Any reason not to just support feeding the path to strbuf_addftime(), to
e.g. support a daily/hourly log?
When the value of a trace2 environment variable is an absolute path
referring to an existing directory, write output to randomly-named
files under the given directory. If the value is an absolute path
referring to a non-existent file and ends with a dash, use the value as
a prefix for randomly named files.
The random filenames will consist of the value of the environment
variable (after potential timestamp expansion), followed by a 6
character random string such as would be produced by mkstemp(3).
This makes it more convenient to collect traces for every git
invocation by unconditionally setting the relevant trace2 envvar to a
constant directory name.
Hrm, api-trace2.txt already specifies that the "sid" is going to be
unique, couldn't we just have some mode where we use that?
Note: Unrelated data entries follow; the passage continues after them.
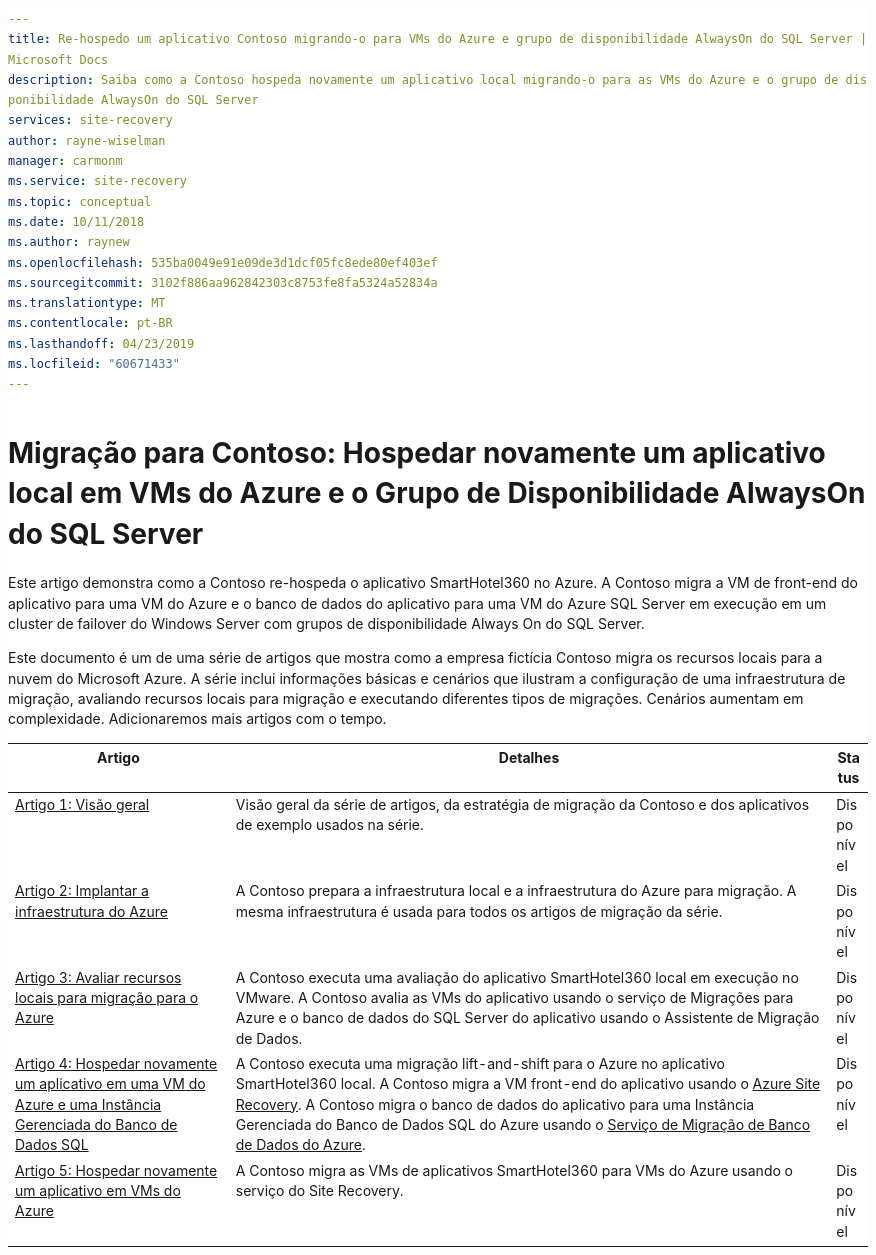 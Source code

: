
 ```yaml
---
title: Re-hospedo um aplicativo Contoso migrando-o para VMs do Azure e grupo de disponibilidade AlwaysOn do SQL Server | Microsoft Docs
description: Saiba como a Contoso hospeda novamente um aplicativo local migrando-o para as VMs do Azure e o grupo de disponibilidade AlwaysOn do SQL Server
services: site-recovery
author: rayne-wiselman
manager: carmonm
ms.service: site-recovery
ms.topic: conceptual
ms.date: 10/11/2018
ms.author: raynew
ms.openlocfilehash: 535ba0049e91e09de3d1dcf05fc8ede80ef403ef
ms.sourcegitcommit: 3102f886aa962842303c8753fe8fa5324a52834a
ms.translationtype: MT
ms.contentlocale: pt-BR
ms.lasthandoff: 04/23/2019
ms.locfileid: "60671433"
---
```

# <a name="contoso-migration-rehost-an-on-premises-app-on-azure-vms-and-sql-server-alwayson-availability-group"></a>Migração para Contoso: Hospedar novamente um aplicativo local em VMs do Azure e o Grupo de Disponibilidade AlwaysOn do SQL Server

Este artigo demonstra como a Contoso re-hospeda o aplicativo SmartHotel360 no Azure. A Contoso migra a VM de front-end do aplicativo para uma VM do Azure e o banco de dados do aplicativo para uma VM do Azure SQL Server em execução em um cluster de failover do Windows Server com grupos de disponibilidade Always On do SQL Server.

Este documento é um de uma série de artigos que mostra como a empresa fictícia Contoso migra os recursos locais para a nuvem do Microsoft Azure. A série inclui informações básicas e cenários que ilustram a configuração de uma infraestrutura de migração, avaliando recursos locais para migração e executando diferentes tipos de migrações. Cenários aumentam em complexidade. Adicionaremos mais artigos com o tempo.

**Artigo** | **Detalhes** | **Status**
--- | --- | ---
[Artigo 1: Visão geral](contoso-migration-overview.md) | Visão geral da série de artigos, da estratégia de migração da Contoso e dos aplicativos de exemplo usados na série. | Disponível
[Artigo 2: Implantar a infraestrutura do Azure](contoso-migration-infrastructure.md) | A Contoso prepara a infraestrutura local e a infraestrutura do Azure para migração. A mesma infraestrutura é usada para todos os artigos de migração da série. | Disponível
[Artigo 3: Avaliar recursos locais para migração para o Azure](contoso-migration-assessment.md)  | A Contoso executa uma avaliação do aplicativo SmartHotel360 local em execução no VMware. A Contoso avalia as VMs do aplicativo usando o serviço de Migrações para Azure e o banco de dados do SQL Server do aplicativo usando o Assistente de Migração de Dados. | Disponível
[Artigo 4: Hospedar novamente um aplicativo em uma VM do Azure e uma Instância Gerenciada do Banco de Dados SQL](contoso-migration-rehost-vm-sql-managed-instance.md) | A Contoso executa uma migração lift-and-shift para o Azure no aplicativo SmartHotel360 local. A Contoso migra a VM front-end do aplicativo usando o [Azure Site Recovery](https://docs.microsoft.com/azure/site-recovery/site-recovery-overview). A Contoso migra o banco de dados do aplicativo para uma Instância Gerenciada do Banco de Dados SQL do Azure usando o [Serviço de Migração de Banco de Dados do Azure](https://docs.microsoft.com/azure/dms/dms-overview). | Disponível   
[Artigo 5: Hospedar novamente um aplicativo em VMs do Azure](contoso-migration-rehost-vm.md) | A Contoso migra as VMs de aplicativos SmartHotel360 para VMs do Azure usando o serviço do Site Recovery. | Disponível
But then of course when we have nested processes will contain slashes,
so we'd either run into deep nesting or need to munge the slashes, in
which case we might bump against a file length limit (although I haven't
seen process trees deeper than 3-4).
Using the "sid" would be a good place to start. Just take the final
component in the string (after the last slash or the whole sid if there
are no slashes). That will give you a filename with microseconds since
epoch of the command's start time and the PID.
That should be unique, should not require random strings, and not go
deep in the filesystem. And it will let you correlate files between
child and parent commands, if you need to.
So maybe if GIT_TR2_* is set to a directory, we append the final portion
of the "sid" and create a file inside that directory.
Just to pry about the use-case since I'm doing similar collecting, why
are you finding this easier to process?
With the current O_APPEND semantics you're (unless I've missed
something) guaranteed to get a single process tree in nested order,
whereas with this they'll all end up in separate files and you'll need
to slurp them up, sort the whole thing and stitch it together yourself
without the benefit of stream-parsing it where you can cheat a bit
knowing that e.g. a "reflog expire" entry is always coming after the
corresponding "gc" that invoked it.
Yes, with O_APPEND, you should get a series of events as they happen
on the system all properly interleaved. And see concurrent activity.
This file should let you grep to see individual processes if you want
to.
Routing each command to a different file is fine if you want, but
that opens you up to having to manage and delete them.
Whether to have 1 file (with occasional rotation) or 1 file-per-command
depends, I guess, on how you want to process them.
I'm routing the Trace2 data to a named-pipe/socket and have a daemon
collecting and filtering, so I have a single pathname for output and
yet get the per-file stream handling that I think Josh is looking for.